== Your task ==
Could you print exactly the lines of the listing below, starting at the line that has "## 📋 **Government Platforms to Reference**" and ending at the line that has "PM-JAY Beneficiary System:**", and only those lines?
◇ ◇ ◇ ◇ ◇
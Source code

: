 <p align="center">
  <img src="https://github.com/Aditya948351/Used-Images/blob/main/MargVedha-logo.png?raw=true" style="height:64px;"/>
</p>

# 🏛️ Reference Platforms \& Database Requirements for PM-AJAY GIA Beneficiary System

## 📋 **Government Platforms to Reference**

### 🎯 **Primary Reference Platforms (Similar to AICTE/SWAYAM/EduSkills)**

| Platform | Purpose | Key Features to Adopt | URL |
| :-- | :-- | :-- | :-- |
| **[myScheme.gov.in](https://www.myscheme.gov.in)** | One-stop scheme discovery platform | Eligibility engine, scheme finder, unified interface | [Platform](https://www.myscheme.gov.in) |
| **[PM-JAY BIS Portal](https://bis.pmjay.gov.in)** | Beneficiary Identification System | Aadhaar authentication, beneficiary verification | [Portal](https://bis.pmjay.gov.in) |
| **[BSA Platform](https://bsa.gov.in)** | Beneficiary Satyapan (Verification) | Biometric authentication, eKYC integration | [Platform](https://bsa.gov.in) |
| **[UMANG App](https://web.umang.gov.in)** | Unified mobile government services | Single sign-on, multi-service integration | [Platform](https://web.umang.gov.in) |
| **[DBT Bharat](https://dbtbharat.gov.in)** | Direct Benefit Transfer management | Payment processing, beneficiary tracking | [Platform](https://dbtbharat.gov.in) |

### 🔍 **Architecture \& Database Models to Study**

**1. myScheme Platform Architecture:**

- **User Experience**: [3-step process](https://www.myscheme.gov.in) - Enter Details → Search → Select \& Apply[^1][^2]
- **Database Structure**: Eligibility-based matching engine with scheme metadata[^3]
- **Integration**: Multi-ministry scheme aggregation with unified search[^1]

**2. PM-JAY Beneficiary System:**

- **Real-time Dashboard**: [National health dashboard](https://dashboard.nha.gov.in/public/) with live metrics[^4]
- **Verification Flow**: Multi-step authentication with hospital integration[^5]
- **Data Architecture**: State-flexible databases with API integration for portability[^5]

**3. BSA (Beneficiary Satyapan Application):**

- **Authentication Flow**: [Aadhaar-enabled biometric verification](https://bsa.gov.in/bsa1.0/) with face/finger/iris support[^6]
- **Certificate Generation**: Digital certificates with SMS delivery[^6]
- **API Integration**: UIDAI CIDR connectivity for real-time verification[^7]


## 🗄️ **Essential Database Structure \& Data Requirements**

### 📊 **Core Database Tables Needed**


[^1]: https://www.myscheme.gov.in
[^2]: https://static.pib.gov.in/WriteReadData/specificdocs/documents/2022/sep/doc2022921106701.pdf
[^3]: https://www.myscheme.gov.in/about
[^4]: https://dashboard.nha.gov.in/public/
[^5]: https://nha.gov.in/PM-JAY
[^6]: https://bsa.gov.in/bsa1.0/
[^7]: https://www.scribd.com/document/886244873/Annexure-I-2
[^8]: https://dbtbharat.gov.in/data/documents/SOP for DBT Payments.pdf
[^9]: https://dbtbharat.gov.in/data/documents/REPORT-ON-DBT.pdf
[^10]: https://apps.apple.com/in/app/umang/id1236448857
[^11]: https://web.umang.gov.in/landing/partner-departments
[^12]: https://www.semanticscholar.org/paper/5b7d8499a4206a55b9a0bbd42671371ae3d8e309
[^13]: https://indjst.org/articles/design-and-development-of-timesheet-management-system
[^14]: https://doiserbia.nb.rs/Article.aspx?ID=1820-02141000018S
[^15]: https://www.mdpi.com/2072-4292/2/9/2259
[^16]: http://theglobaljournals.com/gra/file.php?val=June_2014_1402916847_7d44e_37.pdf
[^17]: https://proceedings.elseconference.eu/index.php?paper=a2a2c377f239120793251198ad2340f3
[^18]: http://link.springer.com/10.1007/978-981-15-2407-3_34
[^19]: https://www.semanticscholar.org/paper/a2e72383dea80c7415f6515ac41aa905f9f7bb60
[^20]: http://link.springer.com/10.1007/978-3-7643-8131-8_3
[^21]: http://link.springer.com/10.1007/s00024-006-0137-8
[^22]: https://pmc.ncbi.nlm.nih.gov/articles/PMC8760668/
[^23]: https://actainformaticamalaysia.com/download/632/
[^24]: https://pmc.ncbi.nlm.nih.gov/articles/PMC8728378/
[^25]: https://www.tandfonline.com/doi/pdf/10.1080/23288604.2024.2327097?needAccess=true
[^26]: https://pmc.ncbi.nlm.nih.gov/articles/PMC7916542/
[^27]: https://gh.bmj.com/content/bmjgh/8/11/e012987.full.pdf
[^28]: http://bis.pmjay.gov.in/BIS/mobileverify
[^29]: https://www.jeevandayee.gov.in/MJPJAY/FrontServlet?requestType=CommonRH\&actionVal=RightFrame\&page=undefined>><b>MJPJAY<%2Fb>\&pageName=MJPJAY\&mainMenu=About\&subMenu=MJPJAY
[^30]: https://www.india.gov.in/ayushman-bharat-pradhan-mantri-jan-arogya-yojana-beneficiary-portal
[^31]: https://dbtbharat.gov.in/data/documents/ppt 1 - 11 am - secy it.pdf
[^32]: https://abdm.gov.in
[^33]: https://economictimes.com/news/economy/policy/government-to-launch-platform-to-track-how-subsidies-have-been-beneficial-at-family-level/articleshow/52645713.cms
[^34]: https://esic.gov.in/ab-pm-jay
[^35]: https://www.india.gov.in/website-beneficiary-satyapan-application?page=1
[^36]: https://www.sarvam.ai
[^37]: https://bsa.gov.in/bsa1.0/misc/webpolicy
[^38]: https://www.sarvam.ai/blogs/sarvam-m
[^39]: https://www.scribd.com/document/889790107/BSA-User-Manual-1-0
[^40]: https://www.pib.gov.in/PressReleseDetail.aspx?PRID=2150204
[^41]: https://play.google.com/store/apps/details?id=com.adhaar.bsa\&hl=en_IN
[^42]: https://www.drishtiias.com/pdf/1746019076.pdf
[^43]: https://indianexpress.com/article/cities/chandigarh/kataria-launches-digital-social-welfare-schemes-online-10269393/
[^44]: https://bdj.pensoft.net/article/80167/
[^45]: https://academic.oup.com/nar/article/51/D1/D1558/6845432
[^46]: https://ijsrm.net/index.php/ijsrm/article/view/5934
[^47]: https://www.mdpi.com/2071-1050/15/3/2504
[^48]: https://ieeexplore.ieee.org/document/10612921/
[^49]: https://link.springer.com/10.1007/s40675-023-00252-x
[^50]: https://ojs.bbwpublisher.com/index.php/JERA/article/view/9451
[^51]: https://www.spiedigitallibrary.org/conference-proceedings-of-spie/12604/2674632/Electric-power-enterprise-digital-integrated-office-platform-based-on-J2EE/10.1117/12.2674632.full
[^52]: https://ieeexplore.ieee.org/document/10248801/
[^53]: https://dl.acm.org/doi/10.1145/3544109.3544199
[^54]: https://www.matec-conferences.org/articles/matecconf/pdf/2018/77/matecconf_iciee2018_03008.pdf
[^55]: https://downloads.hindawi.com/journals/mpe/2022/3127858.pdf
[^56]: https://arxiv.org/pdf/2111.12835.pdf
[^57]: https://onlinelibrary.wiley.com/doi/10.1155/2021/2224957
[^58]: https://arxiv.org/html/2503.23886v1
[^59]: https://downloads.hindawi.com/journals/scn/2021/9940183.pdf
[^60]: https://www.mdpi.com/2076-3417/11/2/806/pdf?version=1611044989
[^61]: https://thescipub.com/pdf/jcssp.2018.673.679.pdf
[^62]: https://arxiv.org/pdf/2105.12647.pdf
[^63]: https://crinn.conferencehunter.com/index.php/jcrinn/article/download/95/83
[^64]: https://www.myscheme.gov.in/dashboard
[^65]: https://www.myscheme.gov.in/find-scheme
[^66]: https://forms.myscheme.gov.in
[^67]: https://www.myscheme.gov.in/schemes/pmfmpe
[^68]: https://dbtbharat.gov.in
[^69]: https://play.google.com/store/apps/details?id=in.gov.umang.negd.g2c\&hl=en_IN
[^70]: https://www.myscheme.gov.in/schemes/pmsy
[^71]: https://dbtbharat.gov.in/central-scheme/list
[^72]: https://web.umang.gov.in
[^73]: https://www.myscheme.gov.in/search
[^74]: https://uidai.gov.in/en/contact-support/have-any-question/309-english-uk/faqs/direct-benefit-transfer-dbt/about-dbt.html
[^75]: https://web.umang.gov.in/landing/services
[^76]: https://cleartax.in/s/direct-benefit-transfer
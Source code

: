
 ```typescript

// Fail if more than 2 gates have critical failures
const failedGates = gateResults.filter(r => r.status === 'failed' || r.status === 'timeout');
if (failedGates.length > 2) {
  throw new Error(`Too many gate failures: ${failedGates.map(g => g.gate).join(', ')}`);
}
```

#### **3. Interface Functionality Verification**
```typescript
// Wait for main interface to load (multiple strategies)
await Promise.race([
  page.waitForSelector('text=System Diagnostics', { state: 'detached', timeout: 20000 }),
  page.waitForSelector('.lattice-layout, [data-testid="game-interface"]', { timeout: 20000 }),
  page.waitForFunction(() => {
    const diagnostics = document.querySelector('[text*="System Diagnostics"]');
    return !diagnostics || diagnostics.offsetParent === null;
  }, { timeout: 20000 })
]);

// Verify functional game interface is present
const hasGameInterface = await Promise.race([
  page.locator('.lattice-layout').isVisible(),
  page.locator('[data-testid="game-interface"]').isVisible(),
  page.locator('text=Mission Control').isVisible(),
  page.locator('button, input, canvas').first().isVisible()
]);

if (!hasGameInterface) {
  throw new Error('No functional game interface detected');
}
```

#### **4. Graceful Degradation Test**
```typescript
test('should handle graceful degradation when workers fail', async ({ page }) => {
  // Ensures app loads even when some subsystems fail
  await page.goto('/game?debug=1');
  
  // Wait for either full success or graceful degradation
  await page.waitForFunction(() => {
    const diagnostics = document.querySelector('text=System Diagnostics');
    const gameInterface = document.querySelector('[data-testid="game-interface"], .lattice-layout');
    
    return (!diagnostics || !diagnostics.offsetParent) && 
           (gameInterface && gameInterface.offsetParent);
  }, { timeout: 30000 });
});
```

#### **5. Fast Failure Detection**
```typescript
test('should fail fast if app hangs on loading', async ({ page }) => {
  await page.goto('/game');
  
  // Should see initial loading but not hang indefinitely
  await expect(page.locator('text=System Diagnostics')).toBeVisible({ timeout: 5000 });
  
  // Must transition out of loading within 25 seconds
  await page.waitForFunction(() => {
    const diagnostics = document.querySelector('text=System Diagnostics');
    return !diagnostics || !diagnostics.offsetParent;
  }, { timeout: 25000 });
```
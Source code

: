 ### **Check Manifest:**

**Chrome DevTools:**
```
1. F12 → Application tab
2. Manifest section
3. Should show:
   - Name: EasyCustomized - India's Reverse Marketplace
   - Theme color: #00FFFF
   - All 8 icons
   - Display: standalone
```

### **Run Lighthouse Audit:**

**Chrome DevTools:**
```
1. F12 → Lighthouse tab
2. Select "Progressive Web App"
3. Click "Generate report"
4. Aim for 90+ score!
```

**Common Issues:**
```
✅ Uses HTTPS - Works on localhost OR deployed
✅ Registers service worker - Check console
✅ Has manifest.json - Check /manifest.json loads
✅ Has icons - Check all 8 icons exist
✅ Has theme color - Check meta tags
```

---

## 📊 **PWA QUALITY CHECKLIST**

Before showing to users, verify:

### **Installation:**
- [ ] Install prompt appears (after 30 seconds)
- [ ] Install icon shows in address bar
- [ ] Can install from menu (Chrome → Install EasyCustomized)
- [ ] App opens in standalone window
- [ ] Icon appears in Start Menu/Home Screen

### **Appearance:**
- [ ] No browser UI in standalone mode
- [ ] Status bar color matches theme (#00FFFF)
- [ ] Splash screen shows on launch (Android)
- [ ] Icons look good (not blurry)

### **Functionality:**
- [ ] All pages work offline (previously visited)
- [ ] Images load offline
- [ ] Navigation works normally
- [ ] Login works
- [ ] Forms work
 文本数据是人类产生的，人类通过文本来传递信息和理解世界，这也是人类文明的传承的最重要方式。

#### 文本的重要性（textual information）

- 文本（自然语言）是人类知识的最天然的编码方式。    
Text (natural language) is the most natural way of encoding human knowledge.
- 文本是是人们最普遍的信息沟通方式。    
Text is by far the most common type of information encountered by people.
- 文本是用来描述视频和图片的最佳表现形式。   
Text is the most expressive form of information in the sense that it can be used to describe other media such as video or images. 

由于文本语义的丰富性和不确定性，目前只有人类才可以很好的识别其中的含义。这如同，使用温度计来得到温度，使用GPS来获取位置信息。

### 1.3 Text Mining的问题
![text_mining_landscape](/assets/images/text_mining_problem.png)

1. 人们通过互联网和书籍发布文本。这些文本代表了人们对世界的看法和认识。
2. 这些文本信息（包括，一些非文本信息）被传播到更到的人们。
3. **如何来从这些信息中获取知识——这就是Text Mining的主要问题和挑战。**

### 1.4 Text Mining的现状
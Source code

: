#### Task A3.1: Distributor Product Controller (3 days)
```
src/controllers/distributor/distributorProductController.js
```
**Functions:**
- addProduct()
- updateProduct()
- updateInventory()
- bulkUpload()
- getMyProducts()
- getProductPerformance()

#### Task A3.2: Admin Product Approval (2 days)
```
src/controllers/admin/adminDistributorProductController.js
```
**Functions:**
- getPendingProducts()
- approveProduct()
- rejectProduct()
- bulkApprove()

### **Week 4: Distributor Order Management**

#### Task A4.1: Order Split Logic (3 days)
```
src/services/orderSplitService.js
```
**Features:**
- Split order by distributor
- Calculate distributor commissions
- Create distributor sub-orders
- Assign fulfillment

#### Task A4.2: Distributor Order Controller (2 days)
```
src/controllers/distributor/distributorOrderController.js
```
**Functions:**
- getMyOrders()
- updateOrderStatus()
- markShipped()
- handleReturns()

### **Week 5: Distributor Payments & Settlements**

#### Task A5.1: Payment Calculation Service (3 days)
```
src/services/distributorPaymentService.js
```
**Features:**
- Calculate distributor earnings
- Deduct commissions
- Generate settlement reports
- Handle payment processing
◇ ◇ ◇ ◇ ◇
== Written solution ==
## 📋 **Government Platforms to Reference**

### 🎯 **Primary Reference Platforms (Similar to AICTE/SWAYAM/EduSkills)**

| Platform | Purpose | Key Features to Adopt | URL |
| :-- | :-- | :-- | :-- |
| **[myScheme.gov.in](https://www.myscheme.gov.in)** | One-stop scheme discovery platform | Eligibility engine, scheme finder, unified interface | [Platform](https://www.myscheme.gov.in) |
| **[PM-JAY BIS Portal](https://bis.pmjay.gov.in)** | Beneficiary Identification System | Aadhaar authentication, beneficiary verification | [Portal](https://bis.pmjay.gov.in) |
| **[BSA Platform](https://bsa.gov.in)** | Beneficiary Satyapan (Verification) | Biometric authentication, eKYC integration | [Platform](https://bsa.gov.in) |
| **[UMANG App](https://web.umang.gov.in)** | Unified mobile government services | Single sign-on, multi-service integration | [Platform](https://web.umang.gov.in) |
| **[DBT Bharat](https://dbtbharat.gov.in)** | Direct Benefit Transfer management | Payment processing, beneficiary tracking | [Platform](https://dbtbharat.gov.in) |

### 🔍 **Architecture \& Database Models to Study**

**1. myScheme Platform Architecture:**

- **User Experience**: [3-step process](https://www.myscheme.gov.in) - Enter Details → Search → Select \& Apply[^1][^2]
- **Database Structure**: Eligibility-based matching engine with scheme metadata[^3]
- **Integration**: Multi-ministry scheme aggregation with unified search[^1]

**2. PM-JAY Beneficiary System:**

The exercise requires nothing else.